Astronomers discovered a previously unknown component of the Milky Way using the VISTA telescope from the European Southern Observatory. His location was able to be determined, thanks to the bright stars in the classification called Cepheids, a disk of young stars located inside a thick cloud of dust in the central part of the bulge.
A group of young stars was found not far from the center of the galaxy in the Milky Way, earlier in this region stars of more mature age dominated. American astronomers believe that stars form a disk (previously unknown to scientists) that passes through the outer part of a dusty, peanut-shaped bulge in the center of the galaxy.
In the center of the galaxy, in the dust of the Milky Way is a dense forest of stars, in which even the bright flashes of some of them are not always visible to astronomers. But scientists are inventing new methods of detection to remove the veil from this mysterious area. New observations obtained with the telescope "VISTA", allowed to determine a previously unknown group of young stars.
The whole group of young stars could not be seen directly, their presence was determined by identifying especially bright and unusual stars called Cepheids. They are tied to a specific cosmic diameter, and interacting with each other, create certain vibrations that increase their brightness over several days or months. Stars like Cepheids are variable, they change over time. Regular variations in size and temperature occur on them, each star has its own reasons for this. During this period, the pulsation of their luminescence passes from a peak of brightness to a maximum darkening and in the reverse order.
The period of pulsations passes with a certain regularity; in 1908, astronomer Henrietta Swan Leavitt determined what determines the length of the pulsation periods of Cepheid. Using this knowledge, scientists were able to find out the actual luminosity of these stars, and later they began to use this information to measure cosmic distances, which makes these stars an invaluable space tool.
Daniel Majaess, from St. Mary’s University in Nova Scotia, Canada, said in her correspondence, “I can’t even imagine what astonishment of Henrietta Leavitt would be if she learned about the significance of Cepheid and what important role they played in our understanding of the secrets of the cosmos, which are undoubtedly related to its discovery - the dependence of the period-luminosity of Cepheids. Now this knowledge helps to determine the extragalactic distance scale and the rate of expansion of the Universe, now we are taking a fresh look at the nature of the mysterious region spanning the center of the galaxy. ”

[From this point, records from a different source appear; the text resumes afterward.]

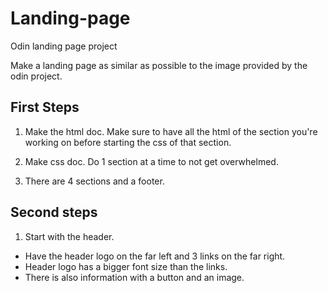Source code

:# Landing-page
Odin landing page project

Make a landing page as similar as possible to the image provided by the 
odin project.

## First Steps

1. Make the html doc. Make sure to have all the html of the section you're working on
before starting the css of that section.

2. Make css doc. Do 1 section at a time to not get overwhelmed.

3. There are 4 sections and a footer.

## Second steps

1. Start with the header.
- Have the header logo on the far left and 3 links on the far right.
- Header logo has a bigger font size than the links.
- There is also information with a button and an image.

In their study, a group of scientists reports about the emergence of new candidates for Cepheids. Their number is 655 objects in the Milky Way galaxy. Data from the VISTA telescope from the European Southern Observatory in Chile for the period from 2010 to 2014 show that Cepheids glow brighter several thousand times than most non-variable stars, such as the Sun. “This makes it easier to find these stars,” says Istvan Dekani of the Catholic Pontifical University in Chile. “This discovery is a wonderful demonstration of the latest technical advances in infrared astronomy. “VISTA” has an extensive field of view and excellent infrared visualization of distant objects, which allows us to penetrate a huge amount of interstellar dust that blocks the view inside the Milky Way, the telescope helps, reveals a number of invisible zones in optical light, ”he adds. In order to find new Cepheids, “VISTA” studied a certain part of the sky for a long time, this allowed scientists to detect the brightness of Cepheid oscillations. Among the 655 new stars, the so-called classic Cepheids, only 35 are less than 100 million years old. Compared to Sun, whose age is 4, 57 billion years, they seem to be minors.
“Classic Cepheids are very rare, one in a million objects,” says Decani. Stars are usually born in large groups, and the presence of young classical Cepheids shows that there are other nearby stars nearby. Scientists claim that they have found a new, thin disk of young stars, which crosses the galactic bulge. “Scientists have previously thought that galactic bulges are home to old stars, and the appearance of a population of new young stars in this place is not surprising,” says Decani.
“It is not surprising that we found young objects in this region. Thanks to the new calculation models, we assumed their location there and first observed these objects with our own eyes. What is really surprising is the presence of the ubiquitous classic Cepheids in this area. The disc of young stars spreads smoothly in the core of the Milky Way, ”- says Dekani.
“The next step will be to determine the orbits of these stars in order to better understand their origin and future fate. It is necessary to clarify the number of objects in accordance with the observations. In this sense, our discovery is a key piece of the puzzle, ”he adds.